SemanticDiff 0.10.0: Support for Lua, XML & more

We are happy to announce the release of SemanticDiff 0.10.0! This update not only extends our language aware diff with two new languages/file formats, but also comes with many quality-of-life improvements.

If you are using the GitHub App, all updates have already been rolled out and no action is required on your part. You may also want to check out our Improved User Interface For GitHub App blog post which goes into more details on the UI/UX improvements. VS Code users should receive the update automatically when the editor checks for extension updates.

Lua support

This release brings good news for those who integrate a Lua interpreter into their game or application.
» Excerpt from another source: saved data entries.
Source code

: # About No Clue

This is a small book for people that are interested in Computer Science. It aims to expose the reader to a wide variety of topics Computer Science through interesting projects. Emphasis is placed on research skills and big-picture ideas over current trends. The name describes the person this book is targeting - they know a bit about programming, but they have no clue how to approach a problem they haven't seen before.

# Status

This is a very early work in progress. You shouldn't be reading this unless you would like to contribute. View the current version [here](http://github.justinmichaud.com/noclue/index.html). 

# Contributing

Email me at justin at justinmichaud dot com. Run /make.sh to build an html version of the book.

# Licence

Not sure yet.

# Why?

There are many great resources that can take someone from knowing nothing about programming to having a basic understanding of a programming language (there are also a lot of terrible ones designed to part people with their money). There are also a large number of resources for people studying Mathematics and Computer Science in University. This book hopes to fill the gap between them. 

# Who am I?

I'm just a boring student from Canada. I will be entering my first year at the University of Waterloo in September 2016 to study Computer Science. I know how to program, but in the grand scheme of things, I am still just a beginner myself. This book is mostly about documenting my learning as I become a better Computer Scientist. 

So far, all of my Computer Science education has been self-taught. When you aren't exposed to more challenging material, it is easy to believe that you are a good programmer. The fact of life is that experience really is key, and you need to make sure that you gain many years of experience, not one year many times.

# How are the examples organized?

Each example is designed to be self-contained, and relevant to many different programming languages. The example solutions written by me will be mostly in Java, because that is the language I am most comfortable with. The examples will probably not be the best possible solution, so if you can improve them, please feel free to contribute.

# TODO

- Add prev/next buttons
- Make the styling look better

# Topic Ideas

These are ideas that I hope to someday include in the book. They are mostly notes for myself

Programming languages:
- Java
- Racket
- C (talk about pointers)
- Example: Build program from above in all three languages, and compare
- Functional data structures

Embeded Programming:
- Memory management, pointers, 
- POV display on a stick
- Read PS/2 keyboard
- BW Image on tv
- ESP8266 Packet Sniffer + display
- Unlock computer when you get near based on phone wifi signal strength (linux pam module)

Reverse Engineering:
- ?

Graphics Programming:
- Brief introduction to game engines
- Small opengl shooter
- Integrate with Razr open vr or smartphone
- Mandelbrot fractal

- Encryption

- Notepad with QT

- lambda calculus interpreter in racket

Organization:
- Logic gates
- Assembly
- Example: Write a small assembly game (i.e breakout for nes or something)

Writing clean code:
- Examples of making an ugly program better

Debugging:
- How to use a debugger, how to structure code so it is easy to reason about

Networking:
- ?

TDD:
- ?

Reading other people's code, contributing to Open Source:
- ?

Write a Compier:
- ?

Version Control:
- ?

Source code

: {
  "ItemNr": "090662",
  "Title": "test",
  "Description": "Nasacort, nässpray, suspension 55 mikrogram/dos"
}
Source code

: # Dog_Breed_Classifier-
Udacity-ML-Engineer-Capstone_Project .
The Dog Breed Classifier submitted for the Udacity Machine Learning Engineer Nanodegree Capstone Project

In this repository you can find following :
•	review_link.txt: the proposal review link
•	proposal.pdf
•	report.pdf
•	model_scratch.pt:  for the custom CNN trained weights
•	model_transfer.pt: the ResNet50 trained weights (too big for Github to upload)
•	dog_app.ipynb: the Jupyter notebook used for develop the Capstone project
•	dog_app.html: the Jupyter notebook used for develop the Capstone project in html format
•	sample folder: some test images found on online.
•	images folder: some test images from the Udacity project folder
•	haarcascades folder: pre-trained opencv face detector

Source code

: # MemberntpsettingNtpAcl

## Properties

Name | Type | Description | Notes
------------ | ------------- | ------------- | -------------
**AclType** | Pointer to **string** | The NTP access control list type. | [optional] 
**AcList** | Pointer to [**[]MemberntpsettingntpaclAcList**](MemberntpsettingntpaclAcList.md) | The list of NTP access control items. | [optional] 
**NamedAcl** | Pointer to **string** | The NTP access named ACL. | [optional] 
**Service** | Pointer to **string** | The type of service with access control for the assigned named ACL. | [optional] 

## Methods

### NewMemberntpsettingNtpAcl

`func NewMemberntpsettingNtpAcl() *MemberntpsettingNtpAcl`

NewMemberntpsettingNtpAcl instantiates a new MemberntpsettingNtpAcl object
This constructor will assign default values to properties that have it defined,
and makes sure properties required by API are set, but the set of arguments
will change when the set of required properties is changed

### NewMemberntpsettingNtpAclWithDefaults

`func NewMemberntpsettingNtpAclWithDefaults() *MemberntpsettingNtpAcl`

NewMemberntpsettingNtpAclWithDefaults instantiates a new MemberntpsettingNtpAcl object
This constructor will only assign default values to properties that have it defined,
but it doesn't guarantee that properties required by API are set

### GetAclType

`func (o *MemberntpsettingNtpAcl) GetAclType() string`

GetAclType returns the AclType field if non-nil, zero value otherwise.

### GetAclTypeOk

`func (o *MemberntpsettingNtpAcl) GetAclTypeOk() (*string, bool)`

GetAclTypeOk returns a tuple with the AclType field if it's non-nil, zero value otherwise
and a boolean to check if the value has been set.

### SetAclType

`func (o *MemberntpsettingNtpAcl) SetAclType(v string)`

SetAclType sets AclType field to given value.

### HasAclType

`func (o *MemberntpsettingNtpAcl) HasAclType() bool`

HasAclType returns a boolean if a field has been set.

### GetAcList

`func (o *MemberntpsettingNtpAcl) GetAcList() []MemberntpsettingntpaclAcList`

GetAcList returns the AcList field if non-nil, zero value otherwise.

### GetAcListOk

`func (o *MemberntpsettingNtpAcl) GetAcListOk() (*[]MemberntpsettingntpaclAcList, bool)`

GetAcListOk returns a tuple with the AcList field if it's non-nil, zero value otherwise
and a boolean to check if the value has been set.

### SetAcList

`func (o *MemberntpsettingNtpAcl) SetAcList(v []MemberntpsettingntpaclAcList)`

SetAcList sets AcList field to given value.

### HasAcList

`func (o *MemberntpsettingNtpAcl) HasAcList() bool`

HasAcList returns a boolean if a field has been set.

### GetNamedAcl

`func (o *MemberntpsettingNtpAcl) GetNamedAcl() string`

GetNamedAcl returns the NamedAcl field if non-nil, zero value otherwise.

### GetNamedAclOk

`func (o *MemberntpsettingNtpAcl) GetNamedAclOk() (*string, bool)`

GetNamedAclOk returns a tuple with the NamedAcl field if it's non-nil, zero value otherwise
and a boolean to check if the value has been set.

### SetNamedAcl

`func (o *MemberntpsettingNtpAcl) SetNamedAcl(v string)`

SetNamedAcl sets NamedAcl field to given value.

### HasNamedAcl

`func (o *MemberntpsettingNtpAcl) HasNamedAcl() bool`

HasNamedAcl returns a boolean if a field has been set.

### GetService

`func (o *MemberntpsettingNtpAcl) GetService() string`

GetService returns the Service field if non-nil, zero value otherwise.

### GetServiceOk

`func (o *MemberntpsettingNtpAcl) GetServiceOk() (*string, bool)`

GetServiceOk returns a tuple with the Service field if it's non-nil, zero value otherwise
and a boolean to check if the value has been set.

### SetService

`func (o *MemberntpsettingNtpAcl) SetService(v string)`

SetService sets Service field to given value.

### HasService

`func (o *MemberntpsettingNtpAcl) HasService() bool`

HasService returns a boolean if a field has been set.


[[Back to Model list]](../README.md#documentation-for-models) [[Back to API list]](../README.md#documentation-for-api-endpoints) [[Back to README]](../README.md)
SemanticDiff 0.10.0 can now generate language-aware diffs for Lua scripts. This helps you to identify the actual logic changes, even if the script has been reformatted or code has been moved around.

Here is an example to demonstrate what this looks like in practice:

Lua example in SemanticDiff — SemanticDiff doesn’t care how a string literal is written or if unnecessary line breaks are added.

XML/DTD support

XML files can look wildly different and still contain identical data, which can be challenging for traditional diff utilities. This release adds support for XML/DTD and helps you see more clearly how the actual data has changed, while ignoring all those formatting changes. No matter if the attributes within a tag get reordered or a CDATA block gets converted to a text node.

SemanticDiff also ignores whitespace at the beginning and end of a text, i.e. <foo> Hello </foo> is considered identical to <foo>Hello</foo>. This is not covered by the XML specification but is true for most real-world uses of XML. This behavior can be disabled for a node and all its children by adding the xml:space="preserve" attribute.

Here you can see the XML support in action:

XML example in SemanticDiff — This example showcases various types of changes SemanticDiff can filter out.

Support for XML entities is disabled with the exception of character entities within strings. Entities are rarely used, have been the source of multiple attack vectors (e.g. Billion laughs attack, XML external entity attack) and changes to them would be hard to visualize in a language aware diff anyway.

Generic diff improvements

The main reason why SemanticDiff can produce better diffs for refactored code than traditional tools is that it primarily compares the structure of the old and new code instead of the text. Yet SemanticDiff can’t get rid of text comparisons completely as it still needs to find out how similar identifiers or strings are. This release improves the text comparison step by better matching modified texts that are either very long or have been split.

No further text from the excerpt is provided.